| Your objective |
Identify all lines below that hold "subsection" and collect them.

| Input data |
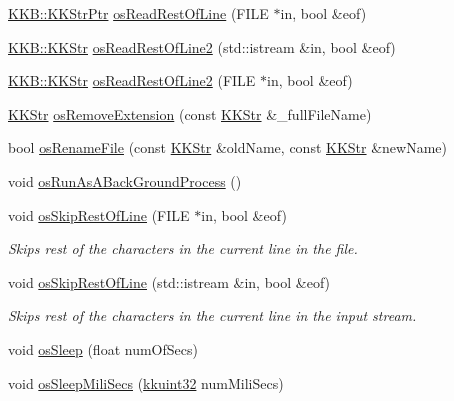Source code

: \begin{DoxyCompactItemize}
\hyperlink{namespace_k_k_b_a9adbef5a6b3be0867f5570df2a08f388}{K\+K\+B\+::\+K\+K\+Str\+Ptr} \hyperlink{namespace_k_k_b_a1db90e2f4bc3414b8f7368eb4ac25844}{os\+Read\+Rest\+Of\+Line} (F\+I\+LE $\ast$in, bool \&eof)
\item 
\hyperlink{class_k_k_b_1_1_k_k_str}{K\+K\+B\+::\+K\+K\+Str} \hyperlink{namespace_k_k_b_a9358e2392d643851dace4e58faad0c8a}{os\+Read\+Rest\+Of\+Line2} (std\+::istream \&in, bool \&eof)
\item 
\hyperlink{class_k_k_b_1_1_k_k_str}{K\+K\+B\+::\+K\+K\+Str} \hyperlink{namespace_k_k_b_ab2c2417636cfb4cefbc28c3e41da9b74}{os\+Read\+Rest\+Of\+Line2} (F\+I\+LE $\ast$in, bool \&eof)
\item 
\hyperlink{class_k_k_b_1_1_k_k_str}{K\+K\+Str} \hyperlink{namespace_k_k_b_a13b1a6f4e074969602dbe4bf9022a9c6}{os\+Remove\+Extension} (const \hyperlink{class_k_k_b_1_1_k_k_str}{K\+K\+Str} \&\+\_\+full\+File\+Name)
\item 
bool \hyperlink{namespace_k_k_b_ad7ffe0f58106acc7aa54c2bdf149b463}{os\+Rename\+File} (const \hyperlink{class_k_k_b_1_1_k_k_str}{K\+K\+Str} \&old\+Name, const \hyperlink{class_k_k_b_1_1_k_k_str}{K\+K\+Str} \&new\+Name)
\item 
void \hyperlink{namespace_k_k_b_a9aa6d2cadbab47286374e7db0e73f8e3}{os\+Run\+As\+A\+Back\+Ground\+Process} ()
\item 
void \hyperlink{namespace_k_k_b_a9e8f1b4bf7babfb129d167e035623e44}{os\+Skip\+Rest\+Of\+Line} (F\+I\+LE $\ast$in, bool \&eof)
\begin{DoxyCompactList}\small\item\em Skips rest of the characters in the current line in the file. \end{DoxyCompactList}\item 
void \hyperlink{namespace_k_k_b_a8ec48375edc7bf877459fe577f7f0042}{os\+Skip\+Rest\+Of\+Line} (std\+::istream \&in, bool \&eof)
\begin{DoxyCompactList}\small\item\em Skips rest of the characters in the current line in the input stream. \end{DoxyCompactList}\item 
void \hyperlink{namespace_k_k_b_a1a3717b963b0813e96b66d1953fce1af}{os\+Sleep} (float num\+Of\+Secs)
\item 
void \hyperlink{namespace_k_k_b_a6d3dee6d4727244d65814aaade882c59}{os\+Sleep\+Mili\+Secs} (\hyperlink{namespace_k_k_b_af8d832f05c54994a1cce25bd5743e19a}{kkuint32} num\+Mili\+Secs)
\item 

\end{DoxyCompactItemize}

---

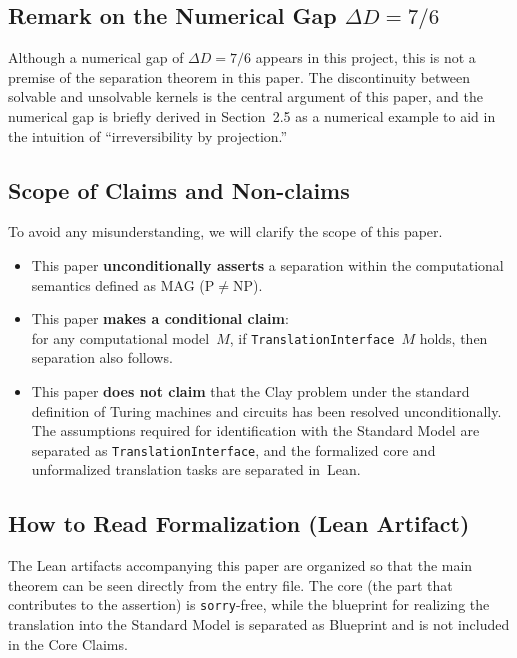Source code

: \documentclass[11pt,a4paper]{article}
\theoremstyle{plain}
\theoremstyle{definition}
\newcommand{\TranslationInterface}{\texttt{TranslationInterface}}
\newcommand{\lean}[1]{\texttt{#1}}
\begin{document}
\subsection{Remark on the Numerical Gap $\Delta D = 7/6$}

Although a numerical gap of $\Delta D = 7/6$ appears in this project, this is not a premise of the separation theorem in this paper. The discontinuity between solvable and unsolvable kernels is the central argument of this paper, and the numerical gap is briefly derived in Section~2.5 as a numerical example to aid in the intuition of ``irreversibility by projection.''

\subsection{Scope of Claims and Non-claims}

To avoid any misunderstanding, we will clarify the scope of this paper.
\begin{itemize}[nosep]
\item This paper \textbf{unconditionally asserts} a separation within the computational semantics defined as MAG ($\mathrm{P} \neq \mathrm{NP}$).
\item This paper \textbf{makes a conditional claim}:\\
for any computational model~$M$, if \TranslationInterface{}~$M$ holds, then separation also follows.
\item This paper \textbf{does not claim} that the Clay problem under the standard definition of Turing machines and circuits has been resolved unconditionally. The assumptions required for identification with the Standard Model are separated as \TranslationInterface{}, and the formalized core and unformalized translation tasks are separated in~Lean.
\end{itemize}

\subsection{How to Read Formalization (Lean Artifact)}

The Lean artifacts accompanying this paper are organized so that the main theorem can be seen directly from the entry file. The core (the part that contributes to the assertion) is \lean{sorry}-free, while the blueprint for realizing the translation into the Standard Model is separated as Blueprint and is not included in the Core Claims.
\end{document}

| Finished exercise |
\subsection{Remark on the Numerical Gap $\Delta D = 7/6$}
\subsection{Scope of Claims and Non-claims}
\subsection{How to Read Formalization (Lean Artifact)}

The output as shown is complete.